Jun 13, 2023
Water quality, pesticide spray drift expert to head Purdue ag college
Purdue has promoted one of its agriculture research deans who possesses expertise in water quality and pesticide spray drift to head its ag department.
Bernie Engel has been named the Glenn W. Sample Dean of Agriculture. The appointment is scheduled to become effective July 15.
For the past four years, Engel was most recently Purdue’s senior associate dean of agricultural research and graduate education in the College of Agriculture.
Engel is a leading global expert in the development and application of water quality models and environmental decision support systems. The models address agricultural, rural, urban and mixed land-use watersheds and a range of constituents including nutrients, pesticides and soil erosion, according to a news release.
Engel led the development of the web GIS technology that forms the basis of a national registry to protect crops from pesticide spray drift. FieldWatch, a nonprofit launched in 2010, currently operates in 24 states and one province. Engel serves on the FieldWatch board of directors. The technology is credited with greatly reducing unintended drift damage to sensitive crops, according to the release.
“Professor Engel is exactly the right leader to take our strong College of Agriculture to even greater heights of research and academic excellence, while also serving our state’s 92 counties better than ever before through Purdue Extension,” Patrick Wolfe, Purdue provost and executive vice president for academic affairs and diversity, said in the release.
Engel has been a Purdue faculty member for 35 years.
“As dean I will be dedicated to fostering excellence and driving impactful initiatives that align with our mission as a leading public research university and land-grant institution,” Engel said in the release. “I will seek to elevate our reputation as a leading global agricultural college, where groundbreaking research, innovation, student education and stakeholder engagement converge to shape the future of agriculture. I am confident we can attain these goals because of the incredible commitment and talent of our faculty, staff and students.”
Prior to serving as senior associate dean in the college, Engel was department head of Agricultural and Biological Engineering from 2005-2019. Under his leadership, ABE undergraduate and graduate programs were repeatedly ranked the country’s No. 1 biological/agricultural engineering program by U.S. News and World Report. During that time, the number of both undergraduate and graduate students in the department doubled and research expenditures more than tripled.
During Engel’s tenure as senior associate dean, the college received more than $85 million in external research funding for two consecutive years. This year, the college rose in the QS World University Rankings to No. 3 in the U.S. and No. 5 in the world, according to the release. Engel also provided leadership in the college’s entrepreneurship and intellectual property commercialization efforts.
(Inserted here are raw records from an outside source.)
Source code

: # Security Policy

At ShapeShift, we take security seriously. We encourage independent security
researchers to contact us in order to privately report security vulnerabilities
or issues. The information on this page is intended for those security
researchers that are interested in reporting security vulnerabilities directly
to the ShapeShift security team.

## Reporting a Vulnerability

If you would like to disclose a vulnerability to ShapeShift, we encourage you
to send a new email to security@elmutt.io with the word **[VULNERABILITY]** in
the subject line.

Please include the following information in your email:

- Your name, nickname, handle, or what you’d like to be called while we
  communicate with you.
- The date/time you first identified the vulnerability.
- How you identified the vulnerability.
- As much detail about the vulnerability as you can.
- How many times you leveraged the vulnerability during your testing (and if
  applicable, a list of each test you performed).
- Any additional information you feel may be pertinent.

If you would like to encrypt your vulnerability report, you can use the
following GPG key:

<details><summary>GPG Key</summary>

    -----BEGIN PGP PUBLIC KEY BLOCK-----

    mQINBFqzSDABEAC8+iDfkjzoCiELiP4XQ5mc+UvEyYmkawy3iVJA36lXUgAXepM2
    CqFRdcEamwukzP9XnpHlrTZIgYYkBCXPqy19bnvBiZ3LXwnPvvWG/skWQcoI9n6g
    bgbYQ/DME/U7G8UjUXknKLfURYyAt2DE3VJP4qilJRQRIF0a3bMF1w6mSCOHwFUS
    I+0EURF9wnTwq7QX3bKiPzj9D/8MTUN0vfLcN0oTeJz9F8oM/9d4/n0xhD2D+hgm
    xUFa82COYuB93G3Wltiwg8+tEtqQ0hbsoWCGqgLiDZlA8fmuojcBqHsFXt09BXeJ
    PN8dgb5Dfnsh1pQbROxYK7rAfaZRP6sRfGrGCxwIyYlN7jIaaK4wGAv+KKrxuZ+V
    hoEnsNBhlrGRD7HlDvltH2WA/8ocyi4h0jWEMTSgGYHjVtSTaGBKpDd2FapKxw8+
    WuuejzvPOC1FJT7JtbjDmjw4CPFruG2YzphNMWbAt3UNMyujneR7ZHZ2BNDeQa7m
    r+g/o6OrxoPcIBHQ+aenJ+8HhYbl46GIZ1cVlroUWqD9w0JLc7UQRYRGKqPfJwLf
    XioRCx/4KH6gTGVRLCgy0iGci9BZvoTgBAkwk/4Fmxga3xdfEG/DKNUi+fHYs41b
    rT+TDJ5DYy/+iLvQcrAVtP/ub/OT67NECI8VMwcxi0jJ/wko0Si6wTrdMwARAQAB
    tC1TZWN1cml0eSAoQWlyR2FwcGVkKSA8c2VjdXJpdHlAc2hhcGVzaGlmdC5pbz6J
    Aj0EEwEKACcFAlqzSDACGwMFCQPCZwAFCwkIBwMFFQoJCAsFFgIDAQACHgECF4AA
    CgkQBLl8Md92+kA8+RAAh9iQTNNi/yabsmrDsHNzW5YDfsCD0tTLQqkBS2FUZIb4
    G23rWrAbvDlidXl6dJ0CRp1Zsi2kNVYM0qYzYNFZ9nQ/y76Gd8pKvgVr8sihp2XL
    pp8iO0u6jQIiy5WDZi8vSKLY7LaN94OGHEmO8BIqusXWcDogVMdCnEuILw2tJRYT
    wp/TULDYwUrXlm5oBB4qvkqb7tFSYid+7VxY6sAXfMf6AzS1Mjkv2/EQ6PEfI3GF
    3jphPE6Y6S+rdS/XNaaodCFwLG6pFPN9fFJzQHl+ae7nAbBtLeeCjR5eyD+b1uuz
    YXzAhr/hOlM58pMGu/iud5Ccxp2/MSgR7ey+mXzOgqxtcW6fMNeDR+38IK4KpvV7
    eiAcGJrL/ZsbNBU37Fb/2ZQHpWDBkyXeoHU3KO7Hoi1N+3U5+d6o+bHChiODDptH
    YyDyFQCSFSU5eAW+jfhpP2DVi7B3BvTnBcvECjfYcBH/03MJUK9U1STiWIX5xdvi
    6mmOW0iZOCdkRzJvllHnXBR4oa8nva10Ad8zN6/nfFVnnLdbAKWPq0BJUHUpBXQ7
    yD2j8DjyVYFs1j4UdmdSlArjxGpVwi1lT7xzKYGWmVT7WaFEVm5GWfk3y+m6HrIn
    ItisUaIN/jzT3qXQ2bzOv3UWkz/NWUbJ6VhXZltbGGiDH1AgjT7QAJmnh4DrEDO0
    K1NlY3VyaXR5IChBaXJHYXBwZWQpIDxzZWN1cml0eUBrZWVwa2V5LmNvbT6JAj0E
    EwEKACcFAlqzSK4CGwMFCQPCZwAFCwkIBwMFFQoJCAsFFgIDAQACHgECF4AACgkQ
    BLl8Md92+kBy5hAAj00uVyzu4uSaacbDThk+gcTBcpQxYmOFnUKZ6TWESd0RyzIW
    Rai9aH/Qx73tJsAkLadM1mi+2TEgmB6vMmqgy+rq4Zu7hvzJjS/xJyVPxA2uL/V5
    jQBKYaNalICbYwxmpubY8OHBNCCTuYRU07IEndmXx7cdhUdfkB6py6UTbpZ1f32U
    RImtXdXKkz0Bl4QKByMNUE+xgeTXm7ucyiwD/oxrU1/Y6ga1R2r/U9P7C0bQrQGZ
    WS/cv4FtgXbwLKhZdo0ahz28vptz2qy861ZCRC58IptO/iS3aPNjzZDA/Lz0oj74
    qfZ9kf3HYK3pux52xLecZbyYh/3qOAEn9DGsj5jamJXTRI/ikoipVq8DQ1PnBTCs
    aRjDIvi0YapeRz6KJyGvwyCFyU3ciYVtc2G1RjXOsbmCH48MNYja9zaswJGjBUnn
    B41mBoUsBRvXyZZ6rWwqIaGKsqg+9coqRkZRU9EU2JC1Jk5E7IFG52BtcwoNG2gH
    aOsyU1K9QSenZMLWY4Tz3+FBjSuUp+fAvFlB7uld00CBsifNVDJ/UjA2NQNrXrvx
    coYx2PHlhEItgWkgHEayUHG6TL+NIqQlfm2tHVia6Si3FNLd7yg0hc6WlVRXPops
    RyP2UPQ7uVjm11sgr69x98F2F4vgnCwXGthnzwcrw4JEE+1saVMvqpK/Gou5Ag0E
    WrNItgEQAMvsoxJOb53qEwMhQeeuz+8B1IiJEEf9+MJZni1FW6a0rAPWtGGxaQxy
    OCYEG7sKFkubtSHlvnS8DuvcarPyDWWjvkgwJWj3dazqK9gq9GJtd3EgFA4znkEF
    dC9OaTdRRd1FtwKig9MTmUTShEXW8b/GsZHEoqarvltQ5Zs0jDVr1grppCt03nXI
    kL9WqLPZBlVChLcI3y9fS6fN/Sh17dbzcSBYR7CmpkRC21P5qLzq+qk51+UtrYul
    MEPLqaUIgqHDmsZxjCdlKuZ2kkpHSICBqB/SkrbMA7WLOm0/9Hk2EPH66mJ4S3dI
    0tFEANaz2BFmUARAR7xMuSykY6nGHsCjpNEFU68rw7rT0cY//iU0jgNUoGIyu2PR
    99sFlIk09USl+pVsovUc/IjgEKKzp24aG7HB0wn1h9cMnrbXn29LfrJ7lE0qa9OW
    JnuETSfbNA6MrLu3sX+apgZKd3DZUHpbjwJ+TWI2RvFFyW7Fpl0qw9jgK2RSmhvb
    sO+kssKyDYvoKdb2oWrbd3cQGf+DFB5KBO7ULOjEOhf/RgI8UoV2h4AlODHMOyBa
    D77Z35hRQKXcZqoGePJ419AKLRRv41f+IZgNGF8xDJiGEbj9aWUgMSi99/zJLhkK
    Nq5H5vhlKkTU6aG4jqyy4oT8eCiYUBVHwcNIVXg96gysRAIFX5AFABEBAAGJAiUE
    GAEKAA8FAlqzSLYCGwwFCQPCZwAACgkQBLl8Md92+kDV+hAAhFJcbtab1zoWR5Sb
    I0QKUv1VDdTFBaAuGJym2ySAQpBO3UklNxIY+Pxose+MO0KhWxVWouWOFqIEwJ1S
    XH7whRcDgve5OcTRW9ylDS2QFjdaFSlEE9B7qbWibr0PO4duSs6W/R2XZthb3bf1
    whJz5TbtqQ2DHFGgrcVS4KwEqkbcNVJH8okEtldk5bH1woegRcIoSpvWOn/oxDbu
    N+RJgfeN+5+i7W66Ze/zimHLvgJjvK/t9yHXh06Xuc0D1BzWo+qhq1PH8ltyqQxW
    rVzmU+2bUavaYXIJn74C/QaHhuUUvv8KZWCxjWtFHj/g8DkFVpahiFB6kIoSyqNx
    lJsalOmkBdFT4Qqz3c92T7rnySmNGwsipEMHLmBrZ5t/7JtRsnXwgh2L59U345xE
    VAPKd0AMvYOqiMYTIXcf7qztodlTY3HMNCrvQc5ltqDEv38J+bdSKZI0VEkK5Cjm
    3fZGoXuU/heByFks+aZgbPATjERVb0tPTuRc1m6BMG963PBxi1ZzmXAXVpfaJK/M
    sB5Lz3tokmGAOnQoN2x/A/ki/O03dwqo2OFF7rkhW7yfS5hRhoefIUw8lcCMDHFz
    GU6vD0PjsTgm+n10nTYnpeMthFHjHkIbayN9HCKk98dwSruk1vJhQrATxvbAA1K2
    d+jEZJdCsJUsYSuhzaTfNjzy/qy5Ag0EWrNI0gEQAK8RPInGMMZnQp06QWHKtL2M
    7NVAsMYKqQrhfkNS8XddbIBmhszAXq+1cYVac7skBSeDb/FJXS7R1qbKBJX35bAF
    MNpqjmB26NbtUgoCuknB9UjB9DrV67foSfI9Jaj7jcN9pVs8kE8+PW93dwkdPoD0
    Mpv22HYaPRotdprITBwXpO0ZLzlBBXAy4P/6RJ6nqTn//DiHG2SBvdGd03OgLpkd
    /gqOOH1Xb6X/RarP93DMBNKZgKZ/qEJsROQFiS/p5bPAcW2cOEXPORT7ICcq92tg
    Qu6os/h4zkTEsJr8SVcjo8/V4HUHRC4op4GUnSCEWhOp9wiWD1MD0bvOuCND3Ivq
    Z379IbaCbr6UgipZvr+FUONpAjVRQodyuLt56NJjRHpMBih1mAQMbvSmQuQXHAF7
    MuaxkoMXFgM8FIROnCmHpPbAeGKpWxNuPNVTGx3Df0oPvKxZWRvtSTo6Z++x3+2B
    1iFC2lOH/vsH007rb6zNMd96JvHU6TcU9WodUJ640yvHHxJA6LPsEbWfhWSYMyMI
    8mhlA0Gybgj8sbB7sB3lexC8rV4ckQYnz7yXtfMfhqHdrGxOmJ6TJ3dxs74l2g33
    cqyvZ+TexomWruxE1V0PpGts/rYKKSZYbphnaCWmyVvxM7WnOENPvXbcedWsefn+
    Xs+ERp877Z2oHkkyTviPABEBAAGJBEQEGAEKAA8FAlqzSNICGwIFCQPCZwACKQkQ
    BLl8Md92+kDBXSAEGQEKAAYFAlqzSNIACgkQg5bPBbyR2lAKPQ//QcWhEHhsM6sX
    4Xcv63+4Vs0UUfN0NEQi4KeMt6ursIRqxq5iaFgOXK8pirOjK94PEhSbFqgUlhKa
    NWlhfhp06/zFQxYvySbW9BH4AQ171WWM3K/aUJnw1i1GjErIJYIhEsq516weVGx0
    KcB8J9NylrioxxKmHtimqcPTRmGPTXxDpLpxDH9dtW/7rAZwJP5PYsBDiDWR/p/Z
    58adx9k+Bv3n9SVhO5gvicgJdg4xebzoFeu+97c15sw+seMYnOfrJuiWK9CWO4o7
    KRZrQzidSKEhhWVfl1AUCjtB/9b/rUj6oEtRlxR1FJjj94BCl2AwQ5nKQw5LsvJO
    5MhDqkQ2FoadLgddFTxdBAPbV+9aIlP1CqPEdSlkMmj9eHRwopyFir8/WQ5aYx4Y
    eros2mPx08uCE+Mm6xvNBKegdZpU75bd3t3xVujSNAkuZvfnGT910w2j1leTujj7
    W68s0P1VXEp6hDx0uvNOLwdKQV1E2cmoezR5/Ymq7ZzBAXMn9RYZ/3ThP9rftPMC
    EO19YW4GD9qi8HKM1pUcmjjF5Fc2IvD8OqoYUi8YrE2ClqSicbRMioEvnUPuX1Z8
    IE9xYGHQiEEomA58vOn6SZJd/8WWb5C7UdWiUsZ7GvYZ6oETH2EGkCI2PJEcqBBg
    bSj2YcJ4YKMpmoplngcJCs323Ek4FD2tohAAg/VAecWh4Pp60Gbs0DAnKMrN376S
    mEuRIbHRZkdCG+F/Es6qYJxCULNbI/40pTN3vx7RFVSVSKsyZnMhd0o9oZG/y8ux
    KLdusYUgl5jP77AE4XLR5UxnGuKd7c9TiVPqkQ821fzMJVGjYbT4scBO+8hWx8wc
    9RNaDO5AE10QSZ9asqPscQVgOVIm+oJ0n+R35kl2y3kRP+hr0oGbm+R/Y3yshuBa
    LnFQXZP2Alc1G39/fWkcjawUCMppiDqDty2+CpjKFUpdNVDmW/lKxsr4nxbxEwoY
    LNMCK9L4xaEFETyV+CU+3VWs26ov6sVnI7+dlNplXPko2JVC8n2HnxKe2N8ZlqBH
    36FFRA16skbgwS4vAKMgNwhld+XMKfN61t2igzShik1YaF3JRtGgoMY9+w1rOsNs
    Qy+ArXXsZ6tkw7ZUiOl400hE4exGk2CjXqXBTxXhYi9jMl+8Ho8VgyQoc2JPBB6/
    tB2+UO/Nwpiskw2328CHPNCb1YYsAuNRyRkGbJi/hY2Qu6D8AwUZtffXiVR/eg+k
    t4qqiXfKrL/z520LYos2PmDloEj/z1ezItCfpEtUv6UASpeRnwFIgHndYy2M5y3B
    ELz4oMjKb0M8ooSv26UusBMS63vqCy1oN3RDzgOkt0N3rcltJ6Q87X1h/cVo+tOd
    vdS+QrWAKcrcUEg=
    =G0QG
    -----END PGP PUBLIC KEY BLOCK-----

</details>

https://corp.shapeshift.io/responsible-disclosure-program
In the last fiscal year, the College of Agriculture saw a record number of intellectual property disclosures (70), patent applications (87) and license/option agreements (31), according to the release.
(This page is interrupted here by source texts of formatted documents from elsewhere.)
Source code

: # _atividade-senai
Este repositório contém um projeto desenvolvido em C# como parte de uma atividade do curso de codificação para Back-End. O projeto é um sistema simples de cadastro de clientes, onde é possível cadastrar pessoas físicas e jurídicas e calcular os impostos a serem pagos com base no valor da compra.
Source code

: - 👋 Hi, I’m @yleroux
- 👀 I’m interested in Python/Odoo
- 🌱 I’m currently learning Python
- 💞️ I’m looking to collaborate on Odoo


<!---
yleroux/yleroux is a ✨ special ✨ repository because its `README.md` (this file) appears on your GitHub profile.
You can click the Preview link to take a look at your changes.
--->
After earning his undergraduate and master’s degrees from the University of Illinois and his PhD in agricultural engineering from Purdue, Engel joined the faculty in 1988.
Engel was honored as the Purdue College of Agriculture’s Outstanding Researcher and Outstanding Graduate Educator, University Scholar and has authored more than 330 peer-reviewed papers. He has received numerous recognitions from the American Society of Agricultural and Biological Engineering, including Outstanding Young Researcher Award and the Hancor Soil and Water Conservation Engineering Award.
Engel was chosen following an extensive national search. He succeeds Karen Plaut, who earlier this year became Purdue’s executive vice president for research. Agricultural Economics professor Ken Foster has served as interim dean since January.